Consider the Bayesian linear regression model $\mathbf{Y} = \mathbf{X} \bbeta + \vvarepsilon$ with $\vvarepsilon \sim \mathcal{N}(\mathbf{0}_n, \sigma^2 \mathbf{I}_{nn})$, a multivariate normal law as conditional prior distribution on the regression parameter: $\bbeta \, | \, \sigma^2 \sim \mathcal{N}(\bbeta_0, \sigma^2 \mathbf{\Delta}^{-1})$, and an inverse gamma prior on the error variance $\sigma^2 \sim \mathcal{IG}(\gamma, \delta)$. The consequences of various choices for the hyper parameters of the prior distribution on $\bbeta$ are studied.

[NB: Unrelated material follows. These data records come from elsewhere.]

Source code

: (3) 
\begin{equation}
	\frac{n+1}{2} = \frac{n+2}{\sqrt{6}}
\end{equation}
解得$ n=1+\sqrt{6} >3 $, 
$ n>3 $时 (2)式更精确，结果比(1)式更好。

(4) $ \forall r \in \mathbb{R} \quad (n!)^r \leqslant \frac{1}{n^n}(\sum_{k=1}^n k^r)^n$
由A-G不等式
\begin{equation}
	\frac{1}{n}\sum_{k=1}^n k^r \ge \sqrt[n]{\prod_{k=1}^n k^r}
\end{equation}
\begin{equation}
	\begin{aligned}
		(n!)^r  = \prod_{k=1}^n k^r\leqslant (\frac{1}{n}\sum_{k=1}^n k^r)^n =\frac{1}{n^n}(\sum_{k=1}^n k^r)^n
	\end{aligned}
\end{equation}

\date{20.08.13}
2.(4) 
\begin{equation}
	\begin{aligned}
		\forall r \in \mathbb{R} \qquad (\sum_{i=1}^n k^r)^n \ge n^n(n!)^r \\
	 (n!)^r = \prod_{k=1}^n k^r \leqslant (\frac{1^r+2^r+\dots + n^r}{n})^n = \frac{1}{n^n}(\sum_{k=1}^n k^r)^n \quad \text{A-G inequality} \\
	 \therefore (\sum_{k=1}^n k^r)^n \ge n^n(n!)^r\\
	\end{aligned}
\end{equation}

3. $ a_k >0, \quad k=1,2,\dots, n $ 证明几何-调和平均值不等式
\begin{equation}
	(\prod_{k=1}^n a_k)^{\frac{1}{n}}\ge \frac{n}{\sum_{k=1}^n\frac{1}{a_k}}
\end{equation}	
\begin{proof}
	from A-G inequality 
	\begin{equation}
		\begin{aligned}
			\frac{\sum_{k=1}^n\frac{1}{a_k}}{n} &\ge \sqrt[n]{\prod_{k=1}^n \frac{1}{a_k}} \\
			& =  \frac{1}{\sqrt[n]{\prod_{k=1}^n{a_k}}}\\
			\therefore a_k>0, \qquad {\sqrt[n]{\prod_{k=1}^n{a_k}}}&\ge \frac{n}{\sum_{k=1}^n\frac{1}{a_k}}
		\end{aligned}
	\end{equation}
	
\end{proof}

• Consider the following conditional prior distributions on the regression parameters $\bbeta \, | \, \sigma^2 \sim \mathcal{N}(\bbeta_0, \sigma^2 \mathbf{\Delta}_a^{-1})$ and $\bbeta \, | \, \sigma^2 \sim \mathcal{N}(\bbeta_0, \sigma^2 \mathbf{\Delta}_b^{-1})$ with precision matrices $\mathbf{\Delta}_a, \mathbf{\Delta}_b \in \mathcal{S}_{++}^p$ such that $\mathbf{\Delta}_a \succeq \mathbf{\Delta}_b$, i.e. $\mathbf{\Delta}_a = \mathbf{\Delta}_b + \mathbf{D}$ for some positive semi-definite symmetric matrix of appropriate dimensions. Verify:
[$] \begin{eqnarray*} \mbox{Var}(\bbeta \, | \, \sigma^2, \mathbf{Y}, \mathbf{X}, \bbeta_0, \mathbf{\Delta}_a) & \preceq & \mbox{Var}(\bbeta \, | \, \sigma^2, \mathbf{Y}, \mathbf{X}, \bbeta_0, \mathbf{\Delta}_b), \end{eqnarray*} [$]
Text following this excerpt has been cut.